Saved data entries =>
- - -

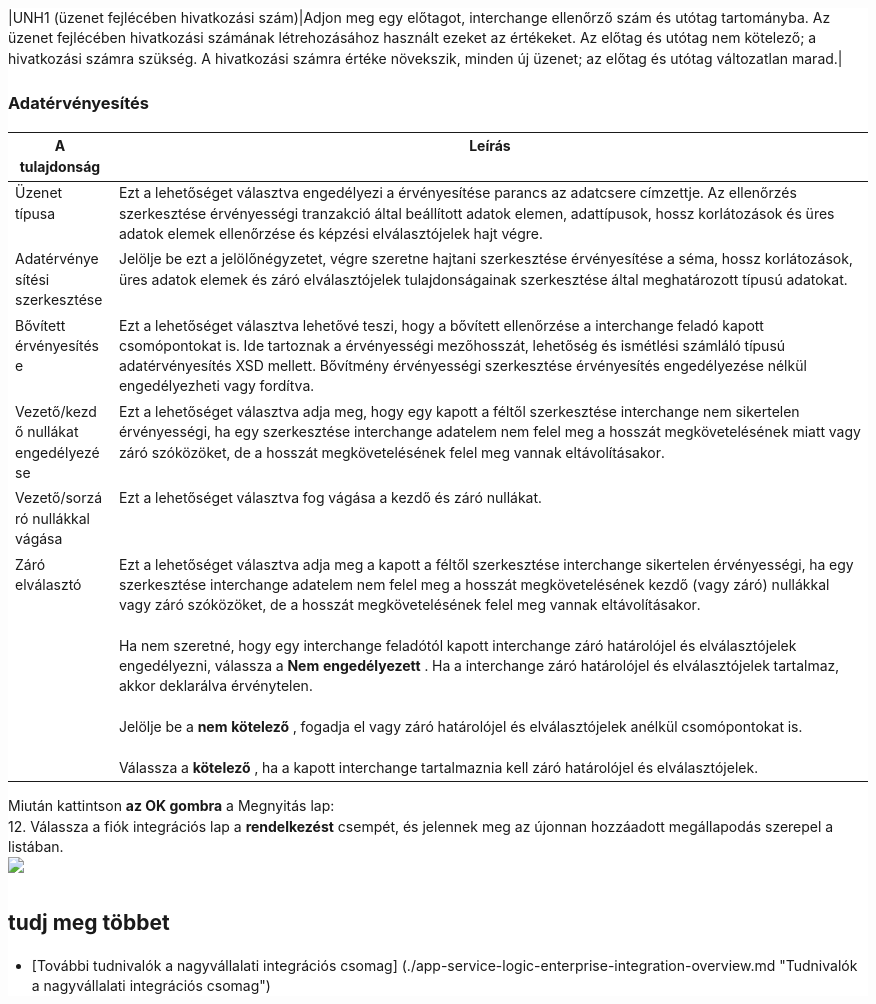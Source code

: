 |UNH1 (üzenet fejlécében hivatkozási szám)|Adjon meg egy előtagot, interchange ellenőrző szám és utótag tartományba. Az üzenet fejlécében hivatkozási számának létrehozásához használt ezeket az értékeket. Az előtag és utótag nem kötelező; a hivatkozási számra szükség. A hivatkozási számra értéke növekszik, minden új üzenet; az előtag és utótag változatlan marad.|

### <a name="validations"></a>Adatérvényesítés
|A tulajdonság|Leírás |
|----|----|
|Üzenet típusa|Ezt a lehetőséget választva engedélyezi a érvényesítése parancs az adatcsere címzettje. Az ellenőrzés szerkesztése érvényességi tranzakció által beállított adatok elemen, adattípusok, hossz korlátozások és üres adatok elemek ellenőrzése és képzési elválasztójelek hajt végre.|
|Adatérvényesítési szerkesztése|Jelölje be ezt a jelölőnégyzetet, végre szeretne hajtani szerkesztése érvényesítése a séma, hossz korlátozások, üres adatok elemek és záró elválasztójelek tulajdonságainak szerkesztése által meghatározott típusú adatokat.|
|Bővített érvényesítése|Ezt a lehetőséget választva lehetővé teszi, hogy a bővített ellenőrzése a interchange feladó kapott csomópontokat is. Ide tartoznak a érvényességi mezőhosszát, lehetőség és ismétlési számláló típusú adatérvényesítés XSD mellett. Bővítmény érvényességi szerkesztése érvényesítés engedélyezése nélkül engedélyezheti vagy fordítva.|
|Vezető/kezdő nullákat engedélyezése|Ezt a lehetőséget választva adja meg, hogy egy kapott a féltől szerkesztése interchange nem sikertelen érvényességi, ha egy szerkesztése interchange adatelem nem felel meg a hosszát megkövetelésének miatt vagy záró szóközöket, de a hosszát megkövetelésének felel meg vannak eltávolításakor.|
|Vezető/sorzáró nullákkal vágása|Ezt a lehetőséget választva fog vágása a kezdő és záró nullákat.|
|Záró elválasztó|Ezt a lehetőséget választva adja meg a kapott a féltől szerkesztése interchange sikertelen érvényességi, ha egy szerkesztése interchange adatelem nem felel meg a hosszát megkövetelésének kezdő (vagy záró) nullákkal vagy záró szóközöket, de a hosszát megkövetelésének felel meg vannak eltávolításakor.</br></br>Ha nem szeretné, hogy egy interchange feladótól kapott interchange záró határolójel és elválasztójelek engedélyezni, válassza a **Nem engedélyezett** . Ha a interchange záró határolójel és elválasztójelek tartalmaz, akkor deklarálva érvénytelen.</br></br>Jelölje be a **nem kötelező** , fogadja el vagy záró határolójel és elválasztójelek anélkül csomópontokat is.</br></br>Válassza a **kötelező** , ha a kapott interchange tartalmaznia kell záró határolójel és elválasztójelek.|

Miután kattintson **az OK gombra** a Megnyitás lap:  
12. Válassza a fiók integrációs lap a **rendelkezést** csempét, és jelennek meg az újonnan hozzáadott megállapodás szerepel a listában.  
![](./media/app-service-logic-enterprise-integration-edifact/EDIFACT-4.png)   

## <a name="learn-more"></a>tudj meg többet
- [További tudnivalók a nagyvállalati integrációs csomag] (./app-service-logic-enterprise-integration-overview.md "Tudnivalók a nagyvállalati integrációs csomag")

- - -

Work request => Could you please return the entries above exactly, minus the pictures?

Output for this task =>
Source code

: |UNH1 (üzenet fejlécében hivatkozási szám)|Adjon meg egy előtagot, interchange ellenőrző szám és utótag tartományba. Az üzenet fejlécében hivatkozási számának létrehozásához használt ezeket az értékeket. Az előtag és utótag nem kötelező; a hivatkozási számra szükség. A hivatkozási számra értéke növekszik, minden új üzenet; az előtag és utótag változatlan marad.|

### <a name="validations"></a>Adatérvényesítés
|A tulajdonság|Leírás |
|----|----|
|Üzenet típusa|Ezt a lehetőséget választva engedélyezi a érvényesítése parancs az adatcsere címzettje. Az ellenőrzés szerkesztése érvényességi tranzakció által beállított adatok elemen, adattípusok, hossz korlátozások és üres adatok elemek ellenőrzése és képzési elválasztójelek hajt végre.|
|Adatérvényesítési szerkesztése|Jelölje be ezt a jelölőnégyzetet, végre szeretne hajtani szerkesztése érvényesítése a séma, hossz korlátozások, üres adatok elemek és záró elválasztójelek tulajdonságainak szerkesztése által meghatározott típusú adatokat.|
|Bővített érvényesítése|Ezt a lehetőséget választva lehetővé teszi, hogy a bővített ellenőrzése a interchange feladó kapott csomópontokat is. Ide tartoznak a érvényességi mezőhosszát, lehetőség és ismétlési számláló típusú adatérvényesítés XSD mellett. Bővítmény érvényességi szerkesztése érvényesítés engedélyezése nélkül engedélyezheti vagy fordítva.|
|Vezető/kezdő nullákat engedélyezése|Ezt a lehetőséget választva adja meg, hogy egy kapott a féltől szerkesztése interchange nem sikertelen érvényességi, ha egy szerkesztése interchange adatelem nem felel meg a hosszát megkövetelésének miatt vagy záró szóközöket, de a hosszát megkövetelésének felel meg vannak eltávolításakor.|
|Vezető/sorzáró nullákkal vágása|Ezt a lehetőséget választva fog vágása a kezdő és záró nullákat.|
|Záró elválasztó|Ezt a lehetőséget választva adja meg a kapott a féltől szerkesztése interchange sikertelen érvényességi, ha egy szerkesztése interchange adatelem nem felel meg a hosszát megkövetelésének kezdő (vagy záró) nullákkal vagy záró szóközöket, de a hosszát megkövetelésének felel meg vannak eltávolításakor.</br></br>Ha nem szeretné, hogy egy interchange feladótól kapott interchange záró határolójel és elválasztójelek engedélyezni, válassza a **Nem engedélyezett** . Ha a interchange záró határolójel és elválasztójelek tartalmaz, akkor deklarálva érvénytelen.</br></br>Jelölje be a **nem kötelező** , fogadja el vagy záró határolójel és elválasztójelek anélkül csomópontokat is.</br></br>Válassza a **kötelező** , ha a kapott interchange tartalmaznia kell záró határolójel és elválasztójelek.|

Miután kattintson **az OK gombra** a Megnyitás lap:  
12. Válassza a fiók integrációs lap a **rendelkezést** csempét, és jelennek meg az újonnan hozzáadott megállapodás szerepel a listában.  
![](./media/app-service-logic-enterprise-integration-edifact/EDIFACT-4.png)   

## <a name="learn-more"></a>tudj meg többet
- [További tudnivalók a nagyvállalati integrációs csomag] (./app-service-logic-enterprise-integration-overview.md "Tudnivalók a nagyvállalati integrációs csomag")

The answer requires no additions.